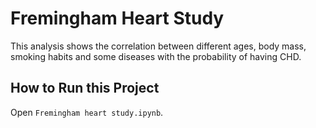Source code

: # Fremingham Heart Study

This analysis shows the correlation between different ages, body mass, smoking habits and some diseases with the probability of having CHD.
## How to Run this Project
Open `Fremingham heart study.ipynb`.

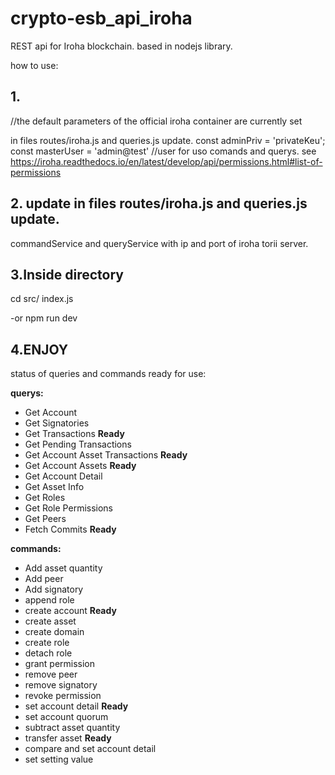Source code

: # crypto-esb_api_iroha

REST api for Iroha blockchain. based in nodejs library.

how to use:

## 1.
//the default parameters of the official iroha container are currently set

in files routes/iroha.js and queries.js update.
const adminPriv = 'privateKeu';
const masterUser = 'admin@test' //user for uso comands and querys. see https://iroha.readthedocs.io/en/latest/develop/api/permissions.html#list-of-permissions

## 2. update in files routes/iroha.js and queries.js update. 
commandService and queryService with ip and port of iroha torii server. 

## 3.Inside directory

cd src/
index.js 

-or
npm run dev

## 4.ENJOY

status of queries and commands ready for use:
			
**querys:** 
- Get Account		
- Get Signatories		
- Get Transactions **Ready**
- Get Pending Transactions		
- Get Account Asset Transactions **Ready**
- Get Account Assets **Ready**
- Get Account Detail	
- Get Asset Info		
- Get Roles		
- Get Role Permissions		
- Get Peers		
- Fetch Commits	**Ready**
			
**commands:** 
- Add asset quantity		
- Add peer		
- Add signatory		
- append role		
- create account **Ready**
- сreate asset		
- create domain		
- create role		
- detach role		
- grant permission		
- remove peer		
- remove signatory		
- revoke permission		
- set account detail **Ready**
- set account quorum		
- subtract asset quantity 		
- transfer asset **Ready**		
- compare and set account detail		
- set setting value		
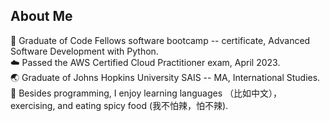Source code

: 

## About Me
:snake: Graduate of Code Fellows software bootcamp -- certificate, Advanced Software Development with Python. <br />
:cloud: Passed the AWS Certified Cloud Practitioner exam, April 2023. <br /> 
:earth_asia: Graduate of Johns Hopkins University SAIS -- MA, International Studies. <br />
:ramen: Besides programming, I enjoy learning languages （比如中文），exercising, and eating spicy food (我不怕辣，怕不辣). <br />


<!-- [![Dwight's GitHub stats](https://github-readme-stats.vercel.app/api?username=dlindqu3)](https://github.com/dlindqu3/github-readme-stats)
 -->

<!--
**dlindqu3/dlindqu3** is a ✨ _special_ ✨ repository because its `README.md` (this file) appears on your GitHub profile.

Here are some ideas to get you started:

- 🔭 I’m currently working on ...
- 🌱 I’m currently learning ...
- 👯 I’m looking to collaborate on ...
- 🤔 I’m looking for help with ...
- 💬 Ask me about ...
- 📫 How to reach me: ...
- 😄 Pronouns: ...
- ⚡ Fun fact: ...
-->
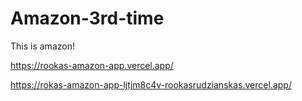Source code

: # Amazon-3rd-time
This is amazon!

https://rookas-amazon-app.vercel.app/

https://rokas-amazon-app-ljtjm8c4v-rookasrudzianskas.vercel.app/
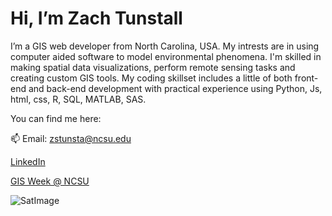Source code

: # Hi, I’m Zach Tunstall

 
I’m a GIS web developer from North Carolina, USA.
My intrests are in using computer aided software to model environmental phenomena.
I'm skilled in making spatial data visualizations, perform remote sensing tasks and creating custom GIS tools.
My coding skillset includes a little of both front-end and back-end development with
practical experience using Python, Js, html, css, R, SQL, MATLAB, SAS.

You can find me here:

📫 Email: zstunsta@ncsu.edu

[LinkedIn](https://www.linkedin.com/in/zach-tunstall-0421b384/)
 
[GIS Week @ NCSU](https://www.gisweekatncstate.org/about)
 
 
![SatImage]([https://giphy.com/gifs/endless-trippy-space-xT39Dm0hLlzjjcIp5C](https://giphy.com/embed/xT39Dm0hLlzjjcIp5C))
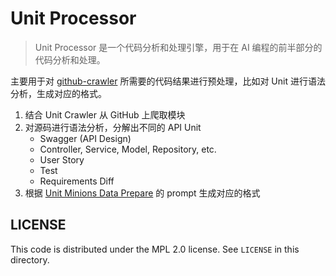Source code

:# Unit Processor 

> Unit Processor 是一个代码分析和处理引擎，用于在 AI 编程的前半部分的代码分析和处理。

主要用于对 [github-crawler](https://github.com/unit-mesh/github-crawler) 所需要的代码结果进行预处理，比如对 Unit 进行语法分析，生成对应的格式。

1. 结合 Unit Crawler 从 GitHub 上爬取模块
2. 对源码进行语法分析，分解出不同的 API Unit
   - Swagger (API Design)
   - Controller, Service, Model, Repository, etc.
   - User Story
   - Test
   - Requirements Diff
3. 根据 [Unit Minions Data Prepare](https://github.com/unit-mesh/minions-data-prepare) 的 prompt 生成对应的格式

## LICENSE

This code is distributed under the MPL 2.0 license. See `LICENSE` in this directory.
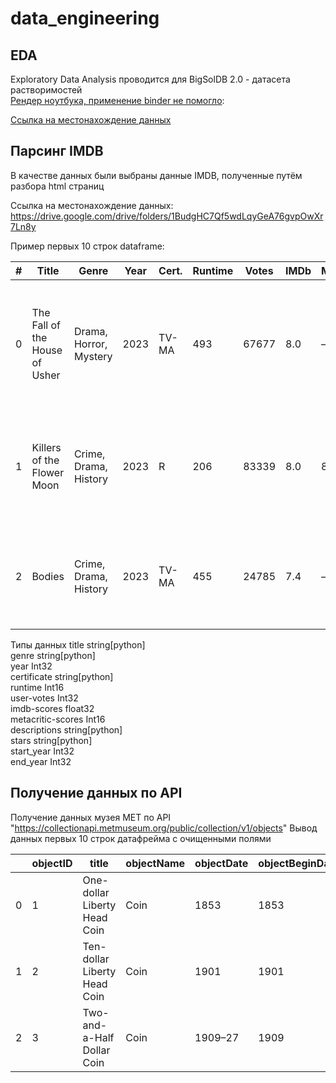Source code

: # data_engineering
## EDA
Exploratory Data Analysis проводится для BigSolDB 2.0 - датасета растворимостей  
[Рендер ноутбука, применение binder не помогло](https://nbviewer.org/github/veraterenteva/data_engineering/blob/main/EDA/EDA.ipynb):

[Ссылка на местонахождение данных
](https://zenodo.org/records/15094979/files/BigSolDBv2.0.csv?download=1)

## Парсинг IMDB
В качестве данных были выбраны данные IMDB, полученные путём разбора 
html страниц


Ссылка на местонахождение данных:
https://drive.google.com/drive/folders/1BudgHC7Qf5wdLqyGeA76gvpOwXr7Ln8y

Пример первых 10 строк dataframe:

| # | Title                          | Genre                       | Year | Cert. | Runtime | Votes  | IMDb | Meta | Description                                                                                           | Stars                                  |
|---|--------------------------------|-----------------------------|------|-------|---------|--------|------|------|-------------------------------------------------------------------------------------------------------|----------------------------------------|
| 0 | The Fall of the House of Usher | Drama, Horror, Mystery      | 2023 | TV-MA | 493     | 67677  | 8.0  | –    | To secure their fortune two ruthless siblings build a dynasty that crumbles as heirs mysteriously die. | Carla Gugino, Bruce Greenwood, Mary McDonnell, Henry Thomas |
| 1 | Killers of the Flower Moon     | Crime, Drama, History       | 2023 | R     | 206     | 83339  | 8.0  | 89   | When oil is discovered in 1920s Oklahoma, Osage people are murdered until the FBI steps in.           | Leonardo DiCaprio, Robert De Niro, Lily Gladstone, Jesse Plemons |
| 2 | Bodies                         | Crime, Drama, History       | 2023 | TV-MA | 455     | 24785  | 7.4  | –    | Four detectives in four time periods of London investigate the same murder.                           | Amaka Okafor, Kyle Soller, Stephen Graham, Shira Haas |

Типы данных
title              string[python]  
genre              string[python]  
year                        Int32  
certificate        string[python]  
runtime                     Int16  
user-votes                  Int32  
imdb-scores               float32  
metacritic-scores           Int16  
descriptions       string[python]  
stars              string[python]  
start_year                  Int32  
end_year                    Int32  

## Получение данных по API
Получение данных музея MET по API "https://collectionapi.metmuseum.org/public/collection/v1/objects"
Вывод данных первых 10 строк датафрейма с очищенными полями  

|   | objectID |                 title                  | objectName | objectDate | objectBeginDate | objectEndDate | accessionYear |    department     | medium | classification |   artistDisplayName   | artistNationality | artistBeginDate | artistEndDate | country | city |                repository                |                     objectURL                      |
|---|----------|----------------------------------------|------------|------------|-----------------|---------------|---------------|-------------------|--------|----------------|-----------------------|-------------------|-----------------|---------------|---------|------|------------------------------------------|----------------------------------------------------|
| 0 |    1     |      One-dollar Liberty Head Coin      |    Coin    |    1853    |      1853       |     1853      |     1979      | The American Wing |  Gold  |                | James Barton Longacre |     American      |      1794       |     1869      |         |      | Metropolitan Museum of Art, New York, NY | https://www.metmuseum.org/art/collection/search/1  |
| 1 |    2     |      Ten-dollar Liberty Head Coin      |    Coin    |    1901    |      1901       |     1901      |     1980      | The American Wing |  Gold  |                |  Christian Gobrecht   |     American      |      1785       |     1844      |         |      | Metropolitan Museum of Art, New York, NY | https://www.metmuseum.org/art/collection/search/2  |
| 2 |    3     |       Two-and-a-Half Dollar Coin       |    Coin    |  1909–27   |      1909       |     1927      |     1967      | The American Wing |  Gold  |                |                       |                   |                 |               |         |      | Metropolitan Museum of Art, New York, NY | https://www.metmuseum.org/art/collection/search/3  |
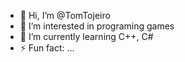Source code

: - 👋 Hi, I’m @TomTojeiro
- 👀 I’m interested in programing games
- 🌱 I’m currently learning C++, C#
- ⚡ Fun fact: ...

PROBLEM TO WORK ON: Repeat each line of the material, unaltered, from the first through the line with "(我不怕辣，怕不辣). <br />", and include no pictures.

COMPLETED TASK:
Source code

: # Fremingham Heart Study

This analysis shows the correlation between different ages, body mass, smoking habits and some diseases with the probability of having CHD.
## How to Run this Project
Open `Fremingham heart study.ipynb`.

Source code

: # crypto-esb_api_iroha

REST api for Iroha blockchain. based in nodejs library.

how to use:

## 1.
//the default parameters of the official iroha container are currently set

in files routes/iroha.js and queries.js update.
const adminPriv = 'privateKeu';
const masterUser = 'admin@test' //user for uso comands and querys. see https://iroha.readthedocs.io/en/latest/develop/api/permissions.html#list-of-permissions

## 2. update in files routes/iroha.js and queries.js update. 
commandService and queryService with ip and port of iroha torii server. 

## 3.Inside directory

cd src/
index.js 

-or
npm run dev

## 4.ENJOY

status of queries and commands ready for use:
			
**querys:** 
- Get Account		
- Get Signatories		
- Get Transactions **Ready**
- Get Pending Transactions		
- Get Account Asset Transactions **Ready**
- Get Account Assets **Ready**
- Get Account Detail	
- Get Asset Info		
- Get Roles		
- Get Role Permissions		
- Get Peers		
- Fetch Commits	**Ready**
			
**commands:** 
- Add asset quantity		
- Add peer		
- Add signatory		
- append role		
- create account **Ready**
- сreate asset		
- create domain		
- create role		
- detach role		
- grant permission		
- remove peer		
- remove signatory		
- revoke permission		
- set account detail **Ready**
- set account quorum		
- subtract asset quantity 		
- transfer asset **Ready**		
- compare and set account detail		
- set setting value		
Source code

: 

## About Me
:snake: Graduate of Code Fellows software bootcamp -- certificate, Advanced Software Development with Python. <br />
:cloud: Passed the AWS Certified Cloud Practitioner exam, April 2023. <br /> 
:earth_asia: Graduate of Johns Hopkins University SAIS -- MA, International Studies. <br />
:ramen: Besides programming, I enjoy learning languages （比如中文），exercising, and eating spicy food (我不怕辣，怕不辣). <br />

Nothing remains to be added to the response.